Le « China Quaterly » et la rigueur académiques aux caractéristiques chinoises

Voilà qu’à l’occasion d’une controverse ayant beaucoup ému les chercheurs et observateurs occidentaux de la Chine, resurgit la polémique sur les « valeurs ».

Alors que la question des « valeurs » est en réalité bien plus vaste, le débat en cours se résume à la conception qu’on se fait du travail académique, de la vérité des faits et, partant, de la démocratie sensée débattre autour de visions politiques articulées à des données incontestables.

De fil en aiguille, les réflexions s’élargissent au « sens » de l’histoire et s’enveniment quand celle-ci est manipulée à des fins politiques, heurtant la probité académique des historiens dont la mystique se nourrit de la quête de vérité et de neutralité. La querelle n’épargne pas la France. Mais chez nous, elle s’exprime à front renversé des polémiques chinoises.

Quand les chercheurs occidentaux s’insurgent que le parti communiste chinois oblitère à des fins de propagande les pans les plus sombres de son histoire, les hommes politiques français prosélytes « du roman national » s’indignent, au contraire, que notre histoire soit martyrisée au point d’en faire, au mieux, le simple composant presqu’anonyme de la vaste histoire globale, au pire un objet de culpabilité nationale.

En riposte, franchissant eux aussi les limites entre histoire, morale, justice et politique, certains proposèrent et votèrent un article de loi, aujourd’hui abrogé, enjoignant aux enseignants de faire état « du rôle positif de la colonisation française. »

*

Il reste qu’au milieu de ces controverses qui n’ont rien à voir avec la soif de vérité et ne se nourrissent que de manœuvres politiques, il existe des historiens honnêtes habités par la mystique de l’indépendance académique et la passion de l’improbable exactitude.

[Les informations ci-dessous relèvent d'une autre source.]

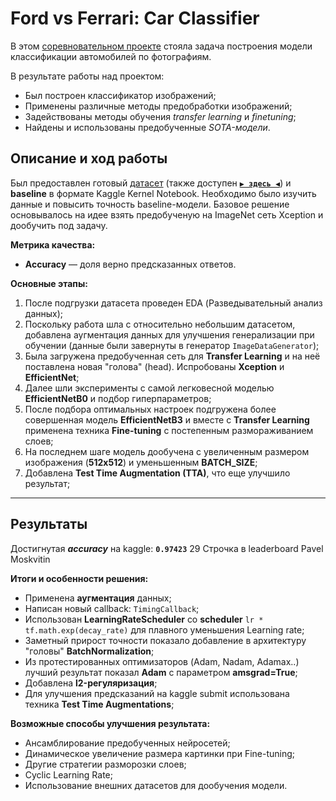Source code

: # Ford vs Ferrari: Car Classifier

В этом [соревновательном проекте](https://www.kaggle.com/c/sf-dl-car-classification) стояла задача построения модели классификации автомобилей по фотографиям.

В результате работы над проектом:
- Был построен классификатор изображений;
- Применены различные методы предобработки изображений;
- Задействованы методы обучения *transfer learning* и *finetuning*;
- Найдены и использованы предобученные *SOTA-модели*.

## Описание и ход работы

Был предоставлен готовый [датасет](https://www.kaggle.com/c/sf-dl-car-classification/data) (также доступен **[`▶ здесь ◀`](https://drive.google.com/drive/folders/16Uwt4yKmC7ZTGD6Igj9mDwYoo882_I_0)**) и **baseline** в формате Kaggle Kernel Notebook.
Необходимо было изучить данные и повысить точность baseline-модели.
Базовое решение основывалось на идее взять предобученую на ImageNet сеть Xception и дообучить под задачу.

**Метрика качества:**
- **Accuracy** — доля верно предсказанных ответов.

**Основные этапы:**
1. После подгрузки датасета проведен EDA (Разведывательный анализ данных);
2. Поскольку работа шла с относительно небольшим датасетом, добавлена аугментация данных для улучшения генерализации при обучении (данные были завернуты в генератор `ImageDataGenerator`);
3. Была загружена предобученная сеть для **Transfer Learning** и на неё поставлена новая "голова" (head). Испробованы **Xception** и **EfficientNet**;
4. Далее шли эксперименты с самой легковесной моделью **EfficientNetB0** и подбор гиперпараметров;
5. После подбора оптимальных настроек подгружена более совершенная модель **EfficientNetB3** и вместе с **Transfer Learning** применена техника **Fine-tuning** с постепенным размораживанием слоев;
6. На последнем шаге модель дообучена с увеличенным размером изображения (**512x512**) и уменьшенным **BATCH_SIZE**;
7. Добавлена **Test Time Augmentation (TTA)**, что еще улучшило результат;

---

## Результаты

Достигнутая **_accuracy_** на kaggle: **`0.97423`** 29 Строчка в leaderboard Pavel Moskvitin 
 
**Итоги и особенности решения:**
- Применена **аугментация** данных;
- Написан новый callback: `TimingCallback`;
- Использован **LearningRateScheduler** со **scheduler** `lr * tf.math.exp(decay_rate)` для плавного уменьшения Learning rate;
- Заметный прирост точности показало добавление в архитектуру "головы" **BatchNormalization**;
- Из протестированных оптимизаторов (Adam, Nadam, Adamax..) лучший результат показал **Adam** с параметром **amsgrad=True**;
- Добавлена **l2-регуляризация**;
- Для улучшения предсказаний на kaggle submit использована техника **Test Time Augmentations**;

**Возможные способы улучшения результата:**
- Ансамблирование предобученных нейросетей;
- Динамическое увеличение размера картинки при Fine-tuning;
- Другие стратегии разморозки слоев;
- Cyclic Learning Rate;
- Использование внешних датасетов для дообучения модели.
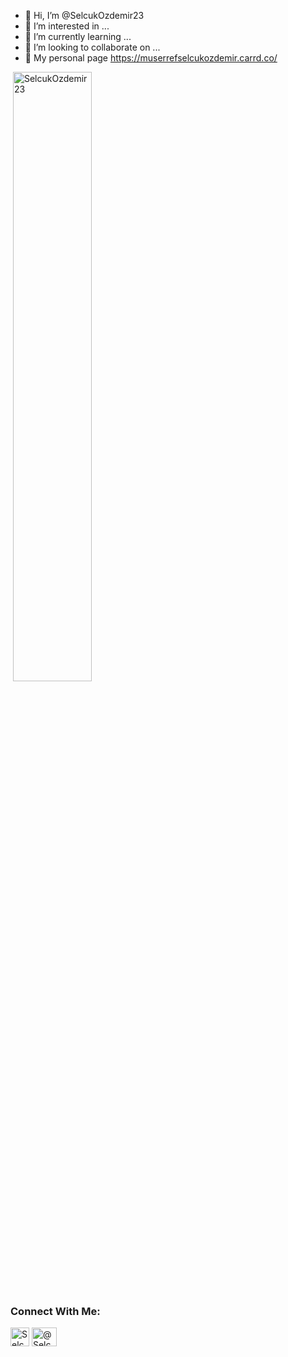 - 👋 Hi, I’m @SelcukOzdemir23
- 👀 I’m interested in ...
- 🌱 I’m currently learning ...
- 💞️ I’m looking to collaborate on ...
- 📝 My personal page https://muserrefselcukozdemir.carrd.co/

<p>&nbsp;<img align="center" src="https://github-readme-stats.vercel.app/api?username=SelcukOzdemir23&show_icons=true&theme=dark&locale=en" alt="SelcukOzdemir23" width="50%" /></p>

<h3 align="left">Connect With Me:</h3>
<p align="left">
<a href="https://www.linkedin.com/in/muserref-selcuk-ozdemir/" target="blank"><img align="center" src="![image](https://github.com/SelcukOzdemir23/SelcukOzdemir23/assets/72154925/836fcb0e-4c57-4d88-a074-72ad027f9e53)
=" alt="SelcukOzdemir23" height="30" width="30" /></a>
<a href="[https://medium.com/@eminsaygi](https://medium.com/@muserrefselcuk)" target="blank"><img align="center" src="https://cdn.jsdelivr.net/npm/simple-icons@3.0.1/icons/medium.svg" alt="@SelcukOzdemir23" height="30" width="40" /></a>
</p>
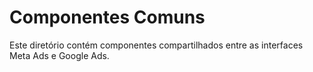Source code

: 
# Componentes Comuns

Este diretório contém componentes compartilhados entre as interfaces Meta Ads e Google Ads.
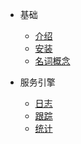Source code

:* 基础

    * [介绍](/)
    * [安装](install.md)
    * [名词概念](glossary.md)

* 服务引擎

    * [日志](engines/log.md)
    * [跟踪](engines/trace.md)
    * [统计](engines/stats.md)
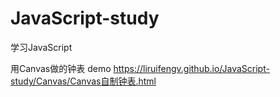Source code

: # JavaScript-study
学习JavaScript

用Canvas做的钟表
demo https://liruifengv.github.io/JavaScript-study/Canvas/Canvas自制钟表.html
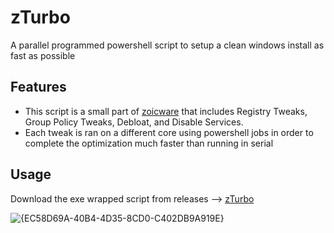 # zTurbo
A parallel programmed powershell script to setup a clean windows install as fast as possible

## Features

- This script is a small part of [zoicware](https://github.com/zoicware/ZOICWARE) that includes Registry Tweaks, Group Policy Tweaks, Debloat, and Disable Services.
- Each tweak is ran on a different core using powershell jobs in order to complete the optimization much faster than running in serial

## Usage

Download the exe wrapped script from releases --> [zTurbo](https://github.com/zoicware/zTurbo/releases/tag/v1)

![{EC58D69A-40B4-4D35-8CD0-C402DB9A919E}](https://github.com/user-attachments/assets/39b1e435-d83c-4a42-ae71-2af960072526)
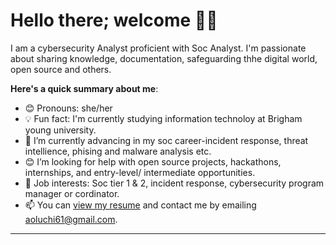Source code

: # Hello there; welcome 👋🏾
 
I am a cybersecurity Analyst proficient with Soc Analyst. I'm passionate about sharing knowledge, documentation, safeguarding thhe digital world, open source and others.

**Here's a quick summary about me**:

- 😊 Pronouns: she/her
- 💡 Fun fact: I'm currently studying information technoloy at Brigham young university.
- 🌱 I’m currently advancing in my soc career-incident response, threat intellience, phising and malware analysis etc.
- 😊 I’m looking for help with open source projects, hackathons, internships, and entry-level/ intermediate opportunities.
- 💼 Job interests: Soc tier 1 & 2, incident response, cybersecurity program manager or cordinator.
- 📫 You can [view my resume](https://docs.google.com/document/d/1mszwKsZJYo0FrBhV3NxOpaYhVGt0KME-jqZMvOm7hd8/edit?usp=sharing) and contact me by emailing aoluchi61@gmail.com.

---

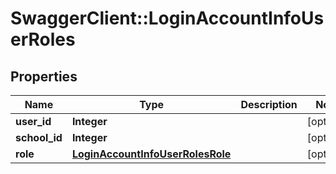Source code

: # SwaggerClient::LoginAccountInfoUserRoles

## Properties
Name | Type | Description | Notes
------------ | ------------- | ------------- | -------------
**user_id** | **Integer** |  | [optional] 
**school_id** | **Integer** |  | [optional] 
**role** | [**LoginAccountInfoUserRolesRole**](LoginAccountInfoUserRolesRole.md) |  | [optional]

Conscients que, dans un monde submergé par le superficiel et la recherche opportuniste de la rentabilité économique, devenue pour beaucoup d’institutions du savoir le critère indépassable de leur survie, ils savent peut-être qu’ils livrent un combat d’arrière garde.

C’est pourquoi leurs réactions sont d’autant plus virulentes quand ils ont le sentiment qu’un des derniers bastions de leur mystique d’indépendance intellectuelle et éditoriale est attaqué par le jeu croisé des intérêts financiers, de l’opportuniste économique et de la manipulation politique de l’histoire.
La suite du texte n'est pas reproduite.